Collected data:
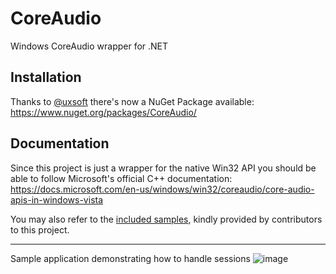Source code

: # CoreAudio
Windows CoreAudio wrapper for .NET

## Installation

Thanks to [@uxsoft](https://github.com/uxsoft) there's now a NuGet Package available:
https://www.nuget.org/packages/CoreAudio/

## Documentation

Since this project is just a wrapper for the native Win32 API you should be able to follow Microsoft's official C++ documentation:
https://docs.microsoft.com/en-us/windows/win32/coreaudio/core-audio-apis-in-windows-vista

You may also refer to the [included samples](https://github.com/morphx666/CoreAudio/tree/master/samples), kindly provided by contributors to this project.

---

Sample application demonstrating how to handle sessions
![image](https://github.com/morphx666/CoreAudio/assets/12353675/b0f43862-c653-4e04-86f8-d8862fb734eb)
---
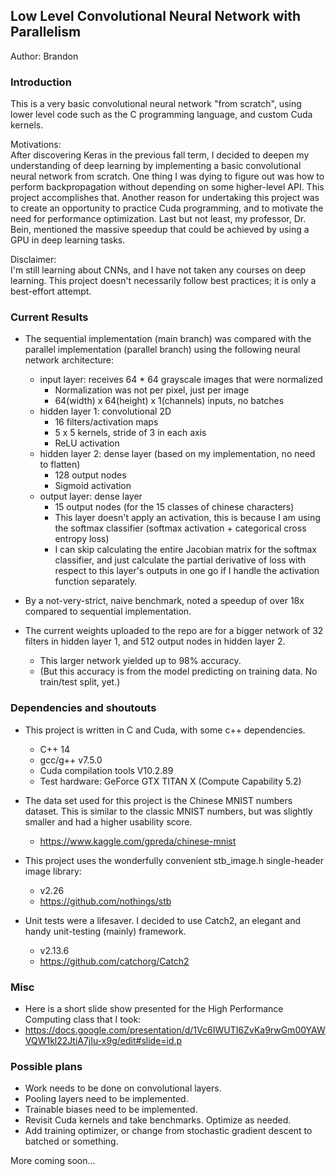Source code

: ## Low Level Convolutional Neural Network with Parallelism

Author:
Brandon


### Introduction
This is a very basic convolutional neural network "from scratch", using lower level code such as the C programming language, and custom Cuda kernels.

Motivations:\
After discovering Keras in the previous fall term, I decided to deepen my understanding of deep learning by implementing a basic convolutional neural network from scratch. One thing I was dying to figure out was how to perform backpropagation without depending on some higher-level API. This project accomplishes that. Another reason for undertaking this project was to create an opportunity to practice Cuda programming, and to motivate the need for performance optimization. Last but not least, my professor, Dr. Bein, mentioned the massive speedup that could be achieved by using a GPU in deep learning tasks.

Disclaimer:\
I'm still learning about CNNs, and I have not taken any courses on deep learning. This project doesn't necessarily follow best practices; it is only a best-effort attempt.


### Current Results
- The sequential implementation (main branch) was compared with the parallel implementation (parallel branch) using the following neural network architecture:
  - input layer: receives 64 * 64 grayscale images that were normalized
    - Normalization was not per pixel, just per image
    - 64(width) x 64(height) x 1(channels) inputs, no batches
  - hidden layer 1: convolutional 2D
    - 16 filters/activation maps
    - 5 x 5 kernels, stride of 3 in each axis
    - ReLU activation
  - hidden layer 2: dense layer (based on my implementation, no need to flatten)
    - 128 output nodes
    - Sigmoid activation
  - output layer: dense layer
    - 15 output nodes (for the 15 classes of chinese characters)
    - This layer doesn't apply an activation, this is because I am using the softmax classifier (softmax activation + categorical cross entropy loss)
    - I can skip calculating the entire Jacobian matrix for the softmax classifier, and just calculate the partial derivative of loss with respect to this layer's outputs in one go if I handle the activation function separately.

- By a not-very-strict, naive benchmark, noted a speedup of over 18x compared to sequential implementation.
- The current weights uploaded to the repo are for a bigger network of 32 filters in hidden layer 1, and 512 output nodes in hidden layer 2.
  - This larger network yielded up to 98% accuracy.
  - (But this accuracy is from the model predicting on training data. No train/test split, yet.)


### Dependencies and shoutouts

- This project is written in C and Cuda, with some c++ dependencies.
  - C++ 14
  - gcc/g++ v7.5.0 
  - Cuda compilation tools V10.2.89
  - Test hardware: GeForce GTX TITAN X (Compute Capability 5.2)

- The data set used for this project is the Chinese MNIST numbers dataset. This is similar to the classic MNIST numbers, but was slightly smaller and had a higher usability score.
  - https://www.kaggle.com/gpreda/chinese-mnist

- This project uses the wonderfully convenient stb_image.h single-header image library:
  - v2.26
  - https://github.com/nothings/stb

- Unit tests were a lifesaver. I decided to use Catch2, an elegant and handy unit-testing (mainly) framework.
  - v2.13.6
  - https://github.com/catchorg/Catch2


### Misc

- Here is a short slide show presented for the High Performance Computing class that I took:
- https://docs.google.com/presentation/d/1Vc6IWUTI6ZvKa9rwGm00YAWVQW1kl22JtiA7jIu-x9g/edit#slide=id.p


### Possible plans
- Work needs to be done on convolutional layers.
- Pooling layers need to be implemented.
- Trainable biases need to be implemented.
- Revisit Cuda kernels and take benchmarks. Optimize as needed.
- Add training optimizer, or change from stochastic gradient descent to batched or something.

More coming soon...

» **Task**
An exact copy of the lines above, from the one containing "- https://github.com/catchorg/Catch2" down to the one containing "More coming soon..." and including both, is the whole answer; retype it and nothing else.

» **Written solution**
  - https://github.com/catchorg/Catch2


### Misc

- Here is a short slide show presented for the High Performance Computing class that I took:
- https://docs.google.com/presentation/d/1Vc6IWUTI6ZvKa9rwGm00YAWVQW1kl22JtiA7jIu-x9g/edit#slide=id.p


### Possible plans
- Work needs to be done on convolutional layers.
- Pooling layers need to be implemented.
- Trainable biases need to be implemented.
- Revisit Cuda kernels and take benchmarks. Optimize as needed.
- Add training optimizer, or change from stochastic gradient descent to batched or something.

More coming soon...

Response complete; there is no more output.